During World War II, Stella Uzdawinis served as a civilian in the Office of Strategic Services (OSS). She was assigned to the Research and Analysis Branch; this office analyzed enemy intentions and capabilities. She then went on to work in the Secret Intelligence Branch (SI) that was directly involved in the secret collection of intelligence.
While assigned to SI, she was stationed in France and worked as a communicator, probably a Lithuanian translator. After the war she was employed as a civilian in the US Army until her retirement in April 1968. She never told any of her family about her career with the OSS, which they did not learn of until after her death when they found photos and this pendant.
Shortly after the end of the war and upon the disbanding of OSS, General Donovan sent OSS veterans a letter offering the pin:
28 September 1945
To Former Members of OSS:
It is my pleasure to forward to you the enclosed certificate commemorating your service in World War II as a members of the Office of Strategic Services. This certificate exemplifies in a tangible way my feeling that some such recognition should be given to personnel of OSS as evidence of the resourcefulness, courage and devotion to duty shown by the men and women of the Agency who provided our Nation with an unprecedented service which hastened the day of victory.
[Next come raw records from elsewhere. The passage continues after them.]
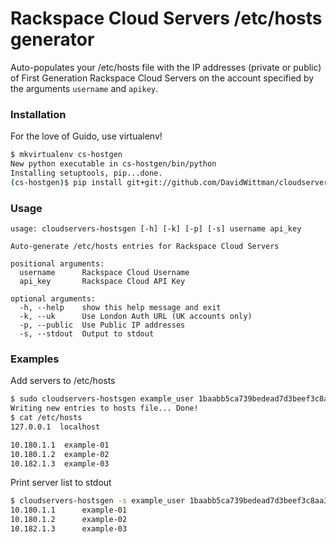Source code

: # Rackspace Cloud Servers /etc/hosts generator

Auto-populates your /etc/hosts file with the IP addresses (private or public) of First Generation Rackspace Cloud Servers on the account specified by the arguments `username` and `apikey`.

### Installation

For the love of Guido, use virtualenv!
``` bash
$ mkvirtualenv cs-hostgen
New python executable in cs-hostgen/bin/python
Installing setuptools, pip...done.
(cs-hostgen)$ pip install git+git://github.com/DavidWittman/cloudservers-hostsgen.git
```

### Usage

```
usage: cloudservers-hostsgen [-h] [-k] [-p] [-s] username api_key

Auto-generate /etc/hosts entries for Rackspace Cloud Servers

positional arguments:
  username      Rackspace Cloud Username
  api_key       Rackspace Cloud API Key

optional arguments:
  -h, --help    show this help message and exit
  -k, --uk      Use London Auth URL (UK accounts only)
  -p, --public  Use Public IP addresses
  -s, --stdout  Output to stdout
```

### Examples
Add servers to /etc/hosts

``` bash
$ sudo cloudservers-hostsgen example_user 1baabb5ca739bedead7d3beef3c8aa3a
Writing new entries to hosts file... Done!
$ cat /etc/hosts
127.0.0.1  localhost

10.180.1.1	example-01
10.180.1.2	example-02
10.182.1.3	example-03
```

Print server list to stdout

``` bash
$ cloudservers-hostsgen -s example_user 1baabb5ca739bedead7d3beef3c8aa3a
10.180.1.1      example-01
10.180.1.2      example-02
10.182.1.3      example-03
```
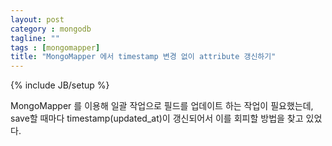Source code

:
 ```yaml
---
layout: post
category : mongodb 
tagline: ""
tags : [mongomapper]
title: "MongoMapper 에서 timestamp 변경 없이 attribute 갱신하기"
---
```

{% include JB/setup %}

MongoMapper 를 이용해 일괄 작업으로 필드를 업데이트 하는 작업이 필요했는데,
save할 때마다 timestamp(updated_at)이 갱신되어서 이를 회피할 방법을 찾고 있었다.




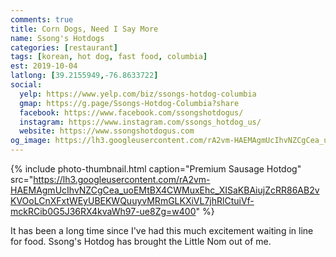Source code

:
 ```yaml
---
comments: true
title: Corn Dogs, Need I Say More
name: Ssong's Hotdogs
categories: [restaurant]
tags: [korean, hot dog, fast food, columbia]
est: 2019-10-04
latlong: [39.2155949,-76.8633722]
social:
  yelp: https://www.yelp.com/biz/ssongs-hotdog-columbia
  gmap: https://g.page/Ssongs-Hotdog-Columbia?share
  facebook: https://www.facebook.com/ssongshotdogus/
  instagram: https://www.instagram.com/ssongs_hotdog_us/
  website: https://www.ssongshotdogus.com
og_image: https://lh3.googleusercontent.com/rA2vm-HAEMAgmUcIhvNZCgCea_uoEMtBX4CWMuxEhc_XISaKBAiujZcRR86AB2vKVOoLCnXFxtWEyUBEKWQuuyvMRmGLKXiVL7jhRlCtuiVf-mckRCib0G5J36RX4kvaWh97-ue8Zg=w400
---
```


{%
  include photo-thumbnail.html 
  caption="Premium Sausage Hotdog"
  src="https://lh3.googleusercontent.com/rA2vm-HAEMAgmUcIhvNZCgCea_uoEMtBX4CWMuxEhc_XISaKBAiujZcRR86AB2vKVOoLCnXFxtWEyUBEKWQuuyvMRmGLKXiVL7jhRlCtuiVf-mckRCib0G5J36RX4kvaWh97-ue8Zg=w400"
%}

It has been a long time since I've had this much excitement waiting in line for food. Ssong's Hotdog has brought the Little Nom out of me. 

<!--more-->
To provide identification of the members of the organization, a group of former OSS associates has arranged for the design and manufacture of insignia available to those who are receiving certificates. The insignia is a lapel emblem which has the letters “OSS” stamped in gold on a red enamel background. At the request of this group there is enclosed herewith a coupon for the use of those who wish to procure such emblems.
I also enclose the text of remarks made at a meeting of OSS personnel held on 28 September, and a copy of President Truman’s letter to me. The credit for OSS accomplishments belongs to the superior personnel who made them possible. I am deeply grateful for your loyal and effective contribution.